*** GIVEN RECORDS Section Begins ***

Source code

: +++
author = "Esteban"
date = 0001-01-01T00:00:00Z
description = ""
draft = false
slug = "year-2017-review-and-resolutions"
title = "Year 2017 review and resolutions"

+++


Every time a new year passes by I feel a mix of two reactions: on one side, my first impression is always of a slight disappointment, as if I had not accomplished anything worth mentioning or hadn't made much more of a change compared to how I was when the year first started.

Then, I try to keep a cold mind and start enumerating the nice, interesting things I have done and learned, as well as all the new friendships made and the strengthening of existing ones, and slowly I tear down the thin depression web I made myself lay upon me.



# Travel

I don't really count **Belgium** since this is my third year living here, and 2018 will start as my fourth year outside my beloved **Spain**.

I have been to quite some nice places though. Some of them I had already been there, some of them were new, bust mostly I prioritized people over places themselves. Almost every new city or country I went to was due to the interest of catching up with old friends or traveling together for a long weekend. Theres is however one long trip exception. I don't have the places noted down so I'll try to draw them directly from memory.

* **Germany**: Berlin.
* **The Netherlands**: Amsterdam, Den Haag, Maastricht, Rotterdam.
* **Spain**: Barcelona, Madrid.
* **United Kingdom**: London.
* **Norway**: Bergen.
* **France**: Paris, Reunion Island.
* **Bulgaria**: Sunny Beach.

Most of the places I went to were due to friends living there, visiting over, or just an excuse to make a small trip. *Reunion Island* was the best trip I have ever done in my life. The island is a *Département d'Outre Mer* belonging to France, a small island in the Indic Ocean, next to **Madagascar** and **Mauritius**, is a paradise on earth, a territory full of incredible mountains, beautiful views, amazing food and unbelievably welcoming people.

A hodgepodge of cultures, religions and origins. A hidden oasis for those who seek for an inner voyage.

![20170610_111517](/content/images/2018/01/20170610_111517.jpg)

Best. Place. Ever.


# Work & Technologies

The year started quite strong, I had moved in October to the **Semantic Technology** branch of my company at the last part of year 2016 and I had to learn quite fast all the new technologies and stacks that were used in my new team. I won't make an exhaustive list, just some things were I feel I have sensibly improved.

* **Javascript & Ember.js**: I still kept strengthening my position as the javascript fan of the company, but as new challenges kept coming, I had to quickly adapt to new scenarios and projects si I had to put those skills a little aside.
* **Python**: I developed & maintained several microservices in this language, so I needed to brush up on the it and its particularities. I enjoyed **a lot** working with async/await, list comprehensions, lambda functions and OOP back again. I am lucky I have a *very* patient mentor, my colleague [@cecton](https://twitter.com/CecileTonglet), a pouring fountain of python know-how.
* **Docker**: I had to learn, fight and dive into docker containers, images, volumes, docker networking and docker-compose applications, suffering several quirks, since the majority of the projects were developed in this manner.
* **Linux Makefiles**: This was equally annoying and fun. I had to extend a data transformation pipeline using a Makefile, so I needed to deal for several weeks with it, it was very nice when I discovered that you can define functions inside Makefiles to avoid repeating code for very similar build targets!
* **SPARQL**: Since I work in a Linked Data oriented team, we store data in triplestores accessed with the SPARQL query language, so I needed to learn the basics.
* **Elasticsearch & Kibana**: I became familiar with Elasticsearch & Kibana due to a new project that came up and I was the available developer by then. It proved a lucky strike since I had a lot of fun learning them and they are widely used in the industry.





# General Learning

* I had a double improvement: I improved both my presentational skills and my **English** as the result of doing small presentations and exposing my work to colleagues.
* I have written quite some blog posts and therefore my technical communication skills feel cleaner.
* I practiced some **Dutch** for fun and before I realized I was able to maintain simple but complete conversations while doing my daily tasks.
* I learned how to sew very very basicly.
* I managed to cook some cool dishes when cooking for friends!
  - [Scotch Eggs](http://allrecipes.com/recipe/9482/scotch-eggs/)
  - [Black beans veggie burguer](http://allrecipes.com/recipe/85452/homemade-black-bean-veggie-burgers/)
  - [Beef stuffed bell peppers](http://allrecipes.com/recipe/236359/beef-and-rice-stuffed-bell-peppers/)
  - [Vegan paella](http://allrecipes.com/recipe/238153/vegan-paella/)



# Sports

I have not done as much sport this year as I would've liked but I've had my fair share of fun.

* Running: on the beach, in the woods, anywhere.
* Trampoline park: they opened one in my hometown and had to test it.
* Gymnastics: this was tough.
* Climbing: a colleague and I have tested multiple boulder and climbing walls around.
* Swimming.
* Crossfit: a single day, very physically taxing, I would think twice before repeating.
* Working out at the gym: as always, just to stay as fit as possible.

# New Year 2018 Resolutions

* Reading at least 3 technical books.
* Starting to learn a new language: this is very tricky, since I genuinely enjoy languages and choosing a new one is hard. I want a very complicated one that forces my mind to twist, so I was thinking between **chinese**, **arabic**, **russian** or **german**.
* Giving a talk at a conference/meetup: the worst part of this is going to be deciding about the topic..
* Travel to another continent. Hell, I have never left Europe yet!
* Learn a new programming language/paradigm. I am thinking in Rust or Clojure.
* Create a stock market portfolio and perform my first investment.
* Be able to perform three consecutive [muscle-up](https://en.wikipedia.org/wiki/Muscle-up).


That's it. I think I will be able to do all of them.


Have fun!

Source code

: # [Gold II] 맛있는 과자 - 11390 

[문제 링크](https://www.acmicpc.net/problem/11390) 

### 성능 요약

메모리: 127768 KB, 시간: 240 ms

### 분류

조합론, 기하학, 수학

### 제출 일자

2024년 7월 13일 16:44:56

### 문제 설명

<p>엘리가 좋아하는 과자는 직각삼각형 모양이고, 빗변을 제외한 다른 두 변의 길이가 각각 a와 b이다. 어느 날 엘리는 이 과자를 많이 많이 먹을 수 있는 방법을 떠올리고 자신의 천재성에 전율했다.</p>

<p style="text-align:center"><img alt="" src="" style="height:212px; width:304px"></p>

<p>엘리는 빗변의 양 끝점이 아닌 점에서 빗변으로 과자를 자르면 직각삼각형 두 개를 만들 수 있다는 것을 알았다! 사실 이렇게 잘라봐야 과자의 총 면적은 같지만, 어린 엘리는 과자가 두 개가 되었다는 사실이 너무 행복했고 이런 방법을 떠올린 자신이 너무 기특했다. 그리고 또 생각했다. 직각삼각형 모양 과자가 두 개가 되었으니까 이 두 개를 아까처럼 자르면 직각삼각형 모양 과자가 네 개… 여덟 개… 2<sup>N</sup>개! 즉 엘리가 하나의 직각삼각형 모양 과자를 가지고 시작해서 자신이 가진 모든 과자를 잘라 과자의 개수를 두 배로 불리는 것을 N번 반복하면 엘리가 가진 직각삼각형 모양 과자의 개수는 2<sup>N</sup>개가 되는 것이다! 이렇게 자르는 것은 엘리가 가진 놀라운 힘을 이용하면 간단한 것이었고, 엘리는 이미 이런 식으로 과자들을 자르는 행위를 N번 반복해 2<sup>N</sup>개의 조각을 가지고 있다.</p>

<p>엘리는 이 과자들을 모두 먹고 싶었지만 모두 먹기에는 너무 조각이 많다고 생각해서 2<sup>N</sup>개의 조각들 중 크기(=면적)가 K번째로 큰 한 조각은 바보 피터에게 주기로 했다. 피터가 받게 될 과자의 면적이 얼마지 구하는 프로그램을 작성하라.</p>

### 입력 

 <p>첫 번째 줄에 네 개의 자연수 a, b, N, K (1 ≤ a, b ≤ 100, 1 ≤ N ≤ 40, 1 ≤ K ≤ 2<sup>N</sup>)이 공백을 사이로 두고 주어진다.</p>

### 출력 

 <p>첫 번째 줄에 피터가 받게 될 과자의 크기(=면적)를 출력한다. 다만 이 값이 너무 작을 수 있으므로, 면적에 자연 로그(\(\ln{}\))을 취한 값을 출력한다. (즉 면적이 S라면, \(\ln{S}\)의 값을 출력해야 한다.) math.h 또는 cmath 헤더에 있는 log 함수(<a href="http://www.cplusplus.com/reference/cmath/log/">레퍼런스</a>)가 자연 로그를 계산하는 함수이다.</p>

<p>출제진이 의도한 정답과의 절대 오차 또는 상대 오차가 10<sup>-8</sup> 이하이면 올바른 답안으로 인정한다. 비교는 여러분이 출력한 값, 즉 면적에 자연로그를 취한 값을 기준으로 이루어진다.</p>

*** GIVEN RECORDS Section Ends ***

PROBLEM STATEMENT: Tally up how many lines in the records contain the string "repeating". Answer with that figure only.

PROBLEM SOLUTION: 2